If you want to learn more, you can read our Boulder Opal overview topic. In this get started guide, you will run through the steps to get Boulder Opal ready for your calculations.

Setup

1. Sign up for an account

Sign up for a Q-CTRL account to get started with Boulder Opal for free.

2. Install the Boulder Opal Python package

To get started quickly and easily, we recommend Anaconda—a free and open-source distribution of the Python and R programming languages for scientific computing. Boulder Opal requires Python 3.8 or later.

Once you're set up with a valid Python version, install the Boulder Opal Python package using pip on the command line.

pip install boulder-opal

Several of the Boulder Opal user guides and application notes use the Q-CTRL Visualizer and Q-CTRL Open Controls packages. You can also install them using pip.

pip install qctrl-visualizer qctrl-open-controls

If you already have the boulder-opal package installed and wish to update to the latest version, use the upgrade flag in pip.

pip install --upgrade boulder-opal

You can similarly update qctrl-visualizer and qctrl-open-controls.

3. Calculate with Boulder Opal

Import the Boulder Opal client

Import Boulder Opal in your Jupyter notebook or Python script.

import boulderopal as bo

Configure your organization (optional)

If you are a member of multiple organizations, you must specify which organization's compute environment to use by using bouleropal.cloud.set_organization.

bo.cloud.set_organization("organization_slug")

where organization_slug is the unique ID used to identify this organization. You can check organization names and other details by visiting your Q-CTRL account.

Request machines before running calculations (optional)

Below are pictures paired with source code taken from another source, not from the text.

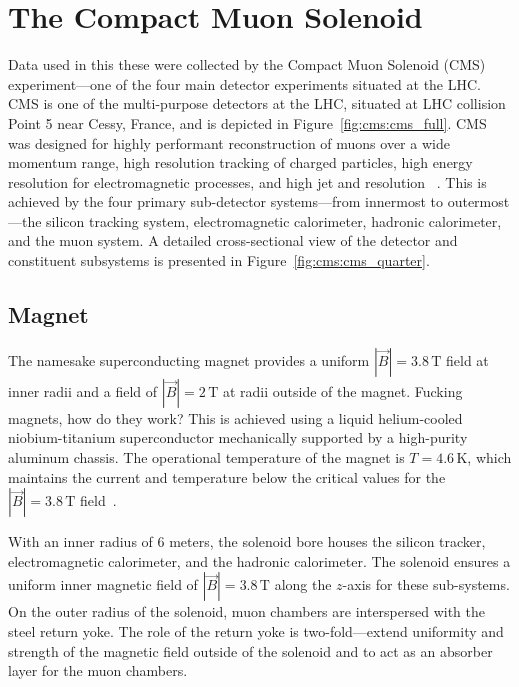 \section{The Compact Muon Solenoid}\label{ch:cms:CMS}
Data used in this these were collected by the Compact Muon Solenoid (CMS) experiment---one of the four main detector experiments situated at the LHC. CMS is one of the multi-purpose detectors at the LHC, situated at LHC collision Point 5 near Cessy, France, and is depicted in Figure~\ref{fig:cms:cms_full}. CMS was designed for highly performant reconstruction of muons over a wide momentum range, high resolution tracking of charged particles, high energy resolution for electromagnetic processes, and high jet and \met resolution ~\cite{Ball:2007zza,Bayatian:2006nff}. This is achieved by the four primary sub-detector systems---from innermost to outermost---the silicon tracking system, electromagnetic calorimeter, hadronic calorimeter, and the muon system. A detailed cross-sectional view of the detector and constituent subsystems is presented in Figure~\ref{fig:cms:cms_quarter}.


\subsection{Magnet}\label{ch:cms:magnet}
The namesake superconducting magnet provides a uniform $|\vec{B}| = 3.8 \,\mathrm{T}$ field at inner radii and a field of $|\vec{B}| = 2 \,\mathrm{T}$ at radii outside of the magnet. Fucking magnets, how do they work? This is achieved using a liquid helium-cooled niobium-titanium superconductor mechanically supported by a high-purity aluminum chassis. The operational temperature of the magnet is $T = 4.6 \,\mathrm{K}$, which maintains the current and temperature below the critical values for the $|\vec{B}| = 3.8 \,\mathrm{T}$ field~\cite{Acquistapace:1997fm}.

With an inner radius of 6 meters, the solenoid bore houses the silicon tracker, electromagnetic calorimeter, and the hadronic calorimeter. The solenoid ensures a uniform inner magnetic field of $|\vec{B}| = 3.8 \,\mathrm{T}$ along the $z$-axis for these sub-systems. On the outer radius of the solenoid, muon chambers are interspersed with the steel return yoke. The role of the return yoke is two-fold---extend uniformity and strength of the magnetic field outside of the solenoid and to act as an absorber layer for the muon chambers. 

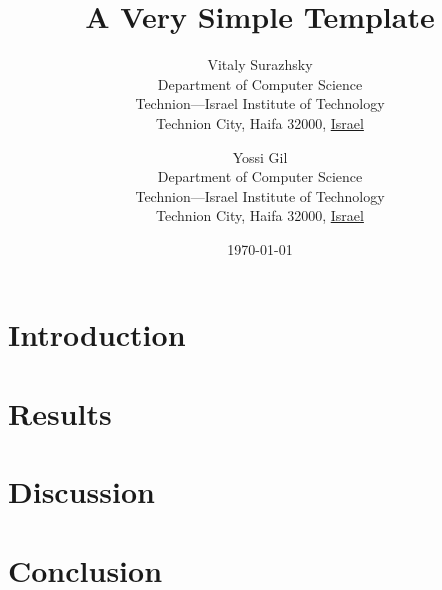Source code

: \documentclass[12pt, a4paper, titlepage]{article}
\title{A Very Simple Template}
\author{
  Vitaly Surazhsky \\
          Department of Computer Science\\
  Technion---Israel Institute of Technology\\
  Technion City, Haifa 32000, \underline{Israel}
      \and
  Yossi Gil\\
  Department of Computer Science\\
  Technion---Israel Institute of Technology\\
  Technion City, Haifa 32000, \underline{Israel}
}
\date{\today}
\begin{document}
\maketitle

\begin{abstract}

\end{abstract}

\section{Introduction}\label{introduction}


\section{Results}\label{results}


\section{Discussion}\label{discussion}


\section{Conclusion}\label{conclusion}




\end{document}
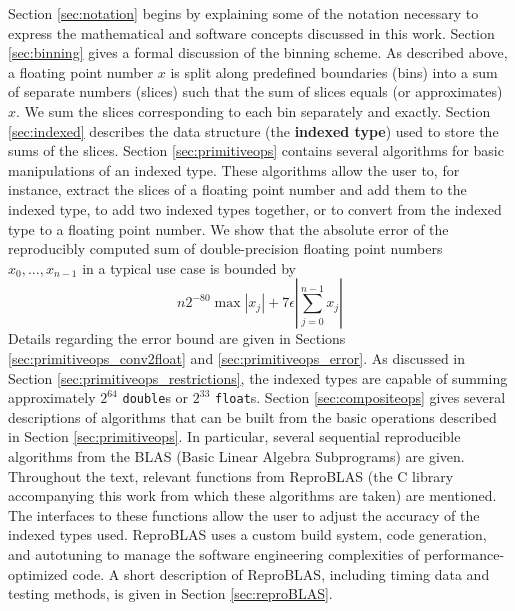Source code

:   Section \ref{sec:notation} begins by explaining some of the notation necessary to express the mathematical and software concepts discussed in this work.
  Section \ref{sec:binning} gives a formal discussion of the binning scheme. As described above, a floating point number $x$ is split along predefined boundaries (bins) into a sum of separate numbers (slices) such that the sum of slices equals (or approximates) $x$. We sum the slices corresponding to each bin separately and exactly.
  Section \ref{sec:indexed} describes the data structure (the \textbf{indexed type}) used to store the sums of the slices.
  Section \ref{sec:primitiveops} contains several algorithms for basic manipulations of an indexed type.  These algorithms allow the user to, for instance, extract the slices of a floating point number and add them to the indexed type, to add two indexed types together, or to convert from the indexed type to a floating point number. We show that the absolute error of the reproducibly computed sum of double-precision floating point numbers $x_0, ..., x_{n - 1}$ in a typical use case is bounded by
  \[
    n 2^{-80} \max|x_j| + 7 \epsilon|\sum\limits_{j = 0}^{n - 1} x_j|
  \]
  Details regarding the error bound are given in Sections \ref{sec:primitiveops_conv2float} and \ref{sec:primitiveops_error}.
  As discussed in Section \ref{sec:primitiveops_restrictions}, the indexed types are capable of summing approximately $2^{64}$ \texttt{double}s or $2^{33}$ \texttt{float}s.
  Section \ref{sec:compositeops} gives several descriptions of algorithms that can be built from the basic operations described in Section \ref{sec:primitiveops}. In particular, several sequential reproducible algorithms from the BLAS (Basic Linear Algebra Subprograms) are given.
  Throughout the text, relevant functions from ReproBLAS (the C library accompanying this work from which these algorithms are taken) are mentioned. The interfaces to these functions allow the user to adjust the accuracy of the indexed types used. ReproBLAS uses a custom build system, code generation, and autotuning to manage the software engineering complexities of performance-optimized code. A short description of ReproBLAS, including timing data and testing methods, is given in Section \ref{sec:reproBLAS}.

Before you start processing your calculations, you can request some worker machines to be online with by using boulderopal.cloud.request_machines method,

bo.cloud.request_machines(machine_count)

where machine_count is the number of machines requested to be online (with the maximum set to the number of machines allocated in your plan). This will warmup the machines to minimize queue times for your actual calculations, refer to the Computational resources in Boulder Opal topic for more details. If you skip requesting machines, the system will autoscale based on the number of calculations required.

Submit your first calculation

You are now ready to perform your first calculation using Boulder Opal.

# Run a simple π-pulse simulation and print the resulting infidelity.
import numpy as np

graph = bo.Graph()
amplitude = np.pi * 1e5  # rad/s
duration = 5e-6  # s
pi_pulse = graph.constant_pwc(amplitude, duration)
infidelity = graph.infidelity_pwc(
    hamiltonian=pi_pulse * graph.pauli_matrix("X"),
    target=graph.target(graph.pauli_matrix("X")),
    name="infidelity",
)
result = bo.execute_graph(graph, "infidelity")
print(f"π-pulse infidelity: {result['output']['infidelity']['value']:.3e}")
π-pulse infidelity: 4.441e-16

The first time you run a calculation with Boulder Opal, you'll be asked to authenticate. An authentication link will open up automatically, or be provided for you to copy and open in your browser of choice. You will be asked to enter your credentials if you are not already authenticated on our web app.

It should look something like this:

Authentication URL:

https://id.q-ctrl.com/auth/...

The URL above should be automatically opened in your default web browser.
(Please copy and paste in case it doesn't open automatically)

Authenticate your credentials in your browser...

Finalizing authentication...
Successful authentication!

You are now ready to run your calculations!

You can monitor your calculations and manage your computing resources in the Boulder Opal web app. Check out our tutorials, guiding you through Boulder Opal's core capabilities step by step, and topics, discussing the key concepts surrounding Boulder Opal.